Research carried out by Instituto Bernabeu addresses different types of ovarian stimulation for IVF and their impact on chromosomal abnormalities in the embryo
Embryo aneuploidies are one of the main causes of failure during in vitro fertilisation (IVF) treatment. Most of the errors that lead to embryos with chromosomal abnormalities have a maternal origin and numerous studies suggest that the mother’s age is a decisive factor. Instituto Bernabeu research work that was presented at the 1st National Congress of the Spanish Infertility and Sterility Society (SEISEGO) has gone a step further. It questions if ovarian stimulation can have an impact on embryo chromosomal abnormalities.
The research work evaluated the link between the different parameters that are used in ovarian stimulation protocols. The study involved 280 couples who underwent IVF treatment using their own oocytes and fresh transfer. Cases involving male partners with a chromosomal abnormality in spermatozoa were ruled out.

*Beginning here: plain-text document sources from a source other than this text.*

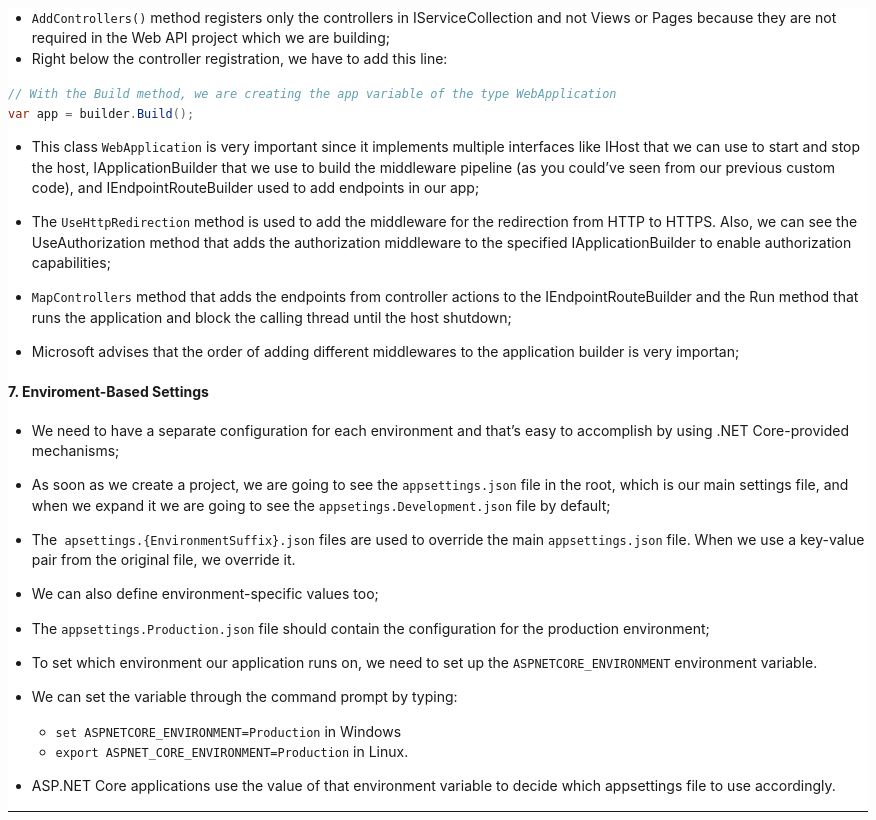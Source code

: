 - `AddControllers()` method registers only the controllers in IServiceCollection and not
  Views or Pages because they are not required in the Web API project
  which we are building;
- Right below the controller registration, we have to add this line:

```cs
// With the Build method, we are creating the app variable of the type WebApplication
var app = builder.Build();
```

- This class `WebApplication` is very important since it implements multiple interfaces like IHost that we can use to
  start and stop the host, IApplicationBuilder that we use to build the middleware pipeline (as you could’ve seen from
  our previous custom code), and IEndpointRouteBuilder used to add endpoints in our app;

- The `UseHttpRedirection` method is used to add the middleware for the redirection from HTTP to HTTPS. Also, we can see
  the UseAuthorization method that adds the authorization middleware to the specified IApplicationBuilder to enable
  authorization capabilities;

- `MapControllers` method that adds the endpoints from controller actions to the IEndpointRouteBuilder and the Run
  method that runs the application and block the calling thread until the host shutdown;

- Microsoft advises that the order of adding different middlewares to the
  application builder is very importan;

#### 7. Enviroment-Based Settings

- We need to have a separate configuration for each environment and that’s easy to accomplish by using .NET
  Core-provided mechanisms;

- As soon as we create a project, we are going to see the `appsettings.json` file in the root, which is our main
  settings file, and when we expand it we are going to see the
  `appsetings.Development.json` file by default;

- The` apsettings.{EnvironmentSuffix}.json` files are used to override the main `appsettings.json` file. When we use a
  key-value pair from the original file, we override it.

- We can also define environment-specific values too;

- The `appsettings.Production.json` file should contain the configuration for the production environment;

- To set which environment our application runs on, we need to set up the `ASPNETCORE_ENVIRONMENT` environment variable.

- We can set the variable through the command prompt by typing:
	- `set ASPNETCORE_ENVIRONMENT=Production`  in Windows
	- `export ASPNET_CORE_ENVIRONMENT=Production`  in Linux.

- ASP.NET Core applications use the value of that environment variable to
  decide which appsettings file to use accordingly.

---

All the embryos underwent a comprehensive chromosome analysis (PGT-A). The laboratory at Instituto Bernabeu performed 835 embryo biopsies in total. All the parameters were analysed, as well as the total dose and type of gonadotropin, the type of protocol and the pharmaceutical drug used to trigger ovulation. No links to aneuploidies were detected. The only parameter that gave an indication of increased chromosomal abnormalities in the embryo was short stimulation. As such, the research work concludes that long stimulation leads to a lower rate of chromosomal abnormalities in the embryo.